■ **What you should do**
Pull every line that includes the word "verb" out of the data below and copy it.

[Document images with source code]
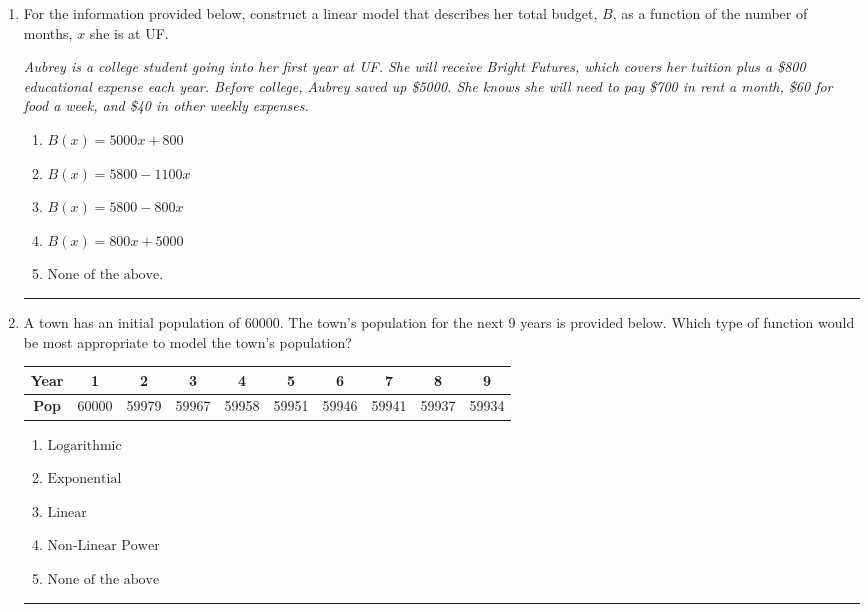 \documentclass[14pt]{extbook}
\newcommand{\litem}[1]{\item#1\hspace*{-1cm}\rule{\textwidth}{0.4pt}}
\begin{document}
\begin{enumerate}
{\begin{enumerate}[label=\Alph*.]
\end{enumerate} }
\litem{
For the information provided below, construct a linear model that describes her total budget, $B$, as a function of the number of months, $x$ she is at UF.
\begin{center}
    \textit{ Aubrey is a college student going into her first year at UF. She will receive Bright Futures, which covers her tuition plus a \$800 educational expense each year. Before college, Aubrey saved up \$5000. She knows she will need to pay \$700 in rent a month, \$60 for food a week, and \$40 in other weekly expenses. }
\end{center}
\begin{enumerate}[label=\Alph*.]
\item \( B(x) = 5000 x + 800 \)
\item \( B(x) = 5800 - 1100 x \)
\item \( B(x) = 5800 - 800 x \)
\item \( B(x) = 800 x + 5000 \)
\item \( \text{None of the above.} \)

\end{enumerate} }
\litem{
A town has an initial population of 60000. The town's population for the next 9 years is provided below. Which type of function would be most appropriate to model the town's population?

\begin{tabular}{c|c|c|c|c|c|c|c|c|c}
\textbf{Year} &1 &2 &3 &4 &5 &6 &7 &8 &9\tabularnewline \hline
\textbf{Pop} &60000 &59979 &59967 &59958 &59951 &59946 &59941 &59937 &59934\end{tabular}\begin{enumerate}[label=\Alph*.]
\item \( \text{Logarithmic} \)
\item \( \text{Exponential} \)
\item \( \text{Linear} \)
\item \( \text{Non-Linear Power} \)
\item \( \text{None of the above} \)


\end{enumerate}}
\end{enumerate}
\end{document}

--

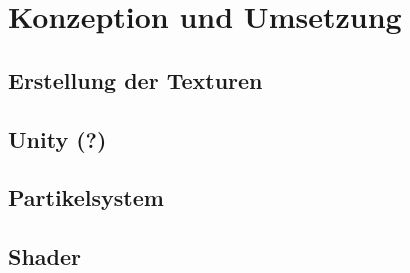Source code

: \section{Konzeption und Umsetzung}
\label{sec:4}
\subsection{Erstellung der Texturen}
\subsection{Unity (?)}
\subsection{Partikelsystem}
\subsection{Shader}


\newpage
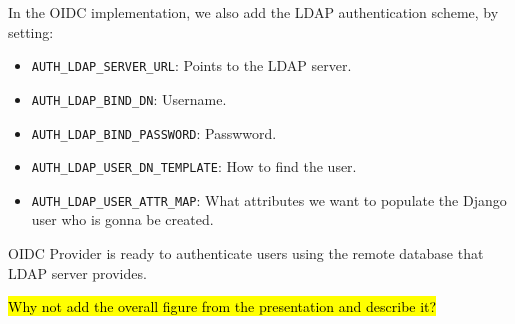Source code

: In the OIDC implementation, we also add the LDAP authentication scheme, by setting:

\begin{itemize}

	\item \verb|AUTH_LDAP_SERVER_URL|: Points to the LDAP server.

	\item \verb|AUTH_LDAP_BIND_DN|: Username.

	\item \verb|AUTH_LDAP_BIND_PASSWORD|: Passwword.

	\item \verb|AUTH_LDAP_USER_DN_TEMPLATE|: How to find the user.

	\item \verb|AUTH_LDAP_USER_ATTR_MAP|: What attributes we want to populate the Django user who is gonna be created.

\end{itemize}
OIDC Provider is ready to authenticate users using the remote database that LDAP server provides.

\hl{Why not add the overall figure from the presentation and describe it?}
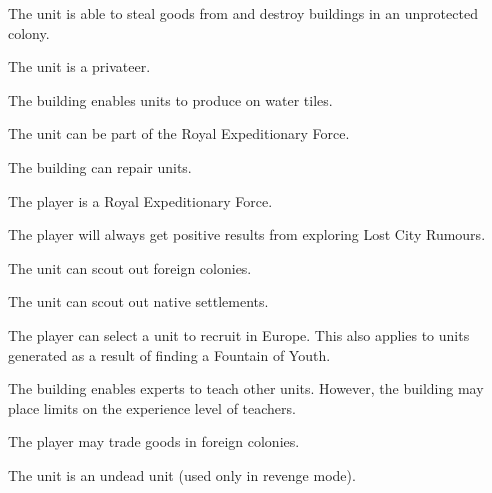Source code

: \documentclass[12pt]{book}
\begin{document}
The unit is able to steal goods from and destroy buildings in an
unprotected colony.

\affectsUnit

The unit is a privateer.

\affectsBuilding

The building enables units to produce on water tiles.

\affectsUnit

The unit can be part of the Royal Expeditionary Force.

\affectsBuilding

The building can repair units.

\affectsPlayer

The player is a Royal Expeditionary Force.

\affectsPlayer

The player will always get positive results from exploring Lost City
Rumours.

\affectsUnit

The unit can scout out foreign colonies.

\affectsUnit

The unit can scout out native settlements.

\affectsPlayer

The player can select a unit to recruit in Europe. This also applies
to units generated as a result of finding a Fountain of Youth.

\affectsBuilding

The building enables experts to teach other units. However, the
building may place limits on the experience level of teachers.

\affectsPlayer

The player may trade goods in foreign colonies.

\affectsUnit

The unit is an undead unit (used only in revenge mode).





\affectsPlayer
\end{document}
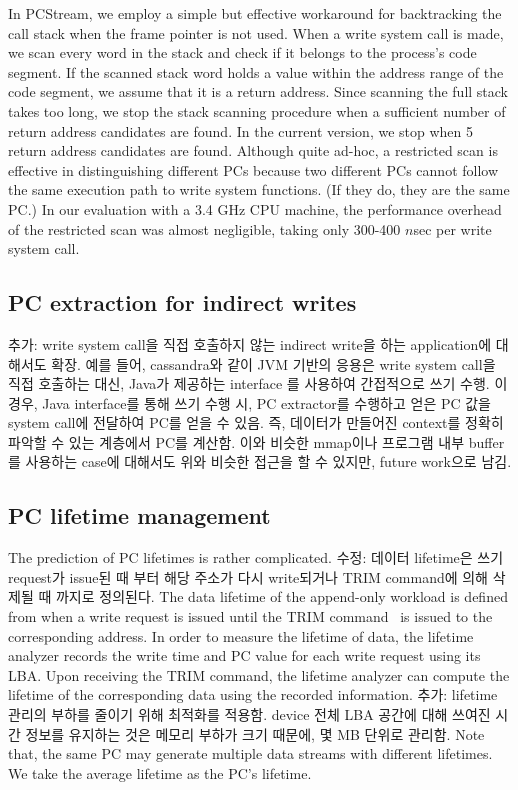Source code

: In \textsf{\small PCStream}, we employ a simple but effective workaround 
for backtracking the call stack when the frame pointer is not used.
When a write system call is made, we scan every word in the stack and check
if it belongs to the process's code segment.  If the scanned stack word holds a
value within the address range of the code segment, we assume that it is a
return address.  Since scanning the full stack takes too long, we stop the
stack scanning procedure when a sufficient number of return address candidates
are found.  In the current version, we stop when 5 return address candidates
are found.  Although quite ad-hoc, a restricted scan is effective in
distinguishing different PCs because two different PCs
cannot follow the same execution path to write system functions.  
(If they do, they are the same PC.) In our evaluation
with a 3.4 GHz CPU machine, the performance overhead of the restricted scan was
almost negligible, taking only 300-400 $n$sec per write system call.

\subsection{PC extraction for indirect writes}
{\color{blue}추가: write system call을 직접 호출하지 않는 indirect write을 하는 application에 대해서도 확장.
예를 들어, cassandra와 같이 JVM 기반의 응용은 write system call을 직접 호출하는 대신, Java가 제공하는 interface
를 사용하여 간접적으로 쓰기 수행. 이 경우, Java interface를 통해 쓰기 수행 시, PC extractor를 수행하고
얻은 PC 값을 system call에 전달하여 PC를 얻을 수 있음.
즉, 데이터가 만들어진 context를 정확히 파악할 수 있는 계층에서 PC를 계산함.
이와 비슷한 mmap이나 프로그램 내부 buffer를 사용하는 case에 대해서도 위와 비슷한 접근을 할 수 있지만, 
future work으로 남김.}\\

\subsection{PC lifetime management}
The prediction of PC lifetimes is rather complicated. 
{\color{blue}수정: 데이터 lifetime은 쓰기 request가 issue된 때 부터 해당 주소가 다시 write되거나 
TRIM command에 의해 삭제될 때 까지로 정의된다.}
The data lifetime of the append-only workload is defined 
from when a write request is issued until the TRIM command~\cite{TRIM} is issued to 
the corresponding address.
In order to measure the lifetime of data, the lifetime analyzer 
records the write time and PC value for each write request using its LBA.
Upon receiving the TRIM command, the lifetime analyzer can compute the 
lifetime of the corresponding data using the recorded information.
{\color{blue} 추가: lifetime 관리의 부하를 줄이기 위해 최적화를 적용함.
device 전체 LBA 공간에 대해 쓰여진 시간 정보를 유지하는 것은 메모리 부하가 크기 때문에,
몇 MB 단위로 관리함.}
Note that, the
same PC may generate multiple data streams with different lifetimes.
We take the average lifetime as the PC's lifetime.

■ **Solution to this problem**
	\item \verb|AUTH_LDAP_SERVER_URL|: Points to the LDAP server.
	\item \verb|AUTH_LDAP_BIND_DN|: Username.
	\item \verb|AUTH_LDAP_BIND_PASSWORD|: Passwword.
	\item \verb|AUTH_LDAP_USER_DN_TEMPLATE|: How to find the user.
	\item \verb|AUTH_LDAP_USER_ATTR_MAP|: What attributes we want to populate the Django user who is gonna be created.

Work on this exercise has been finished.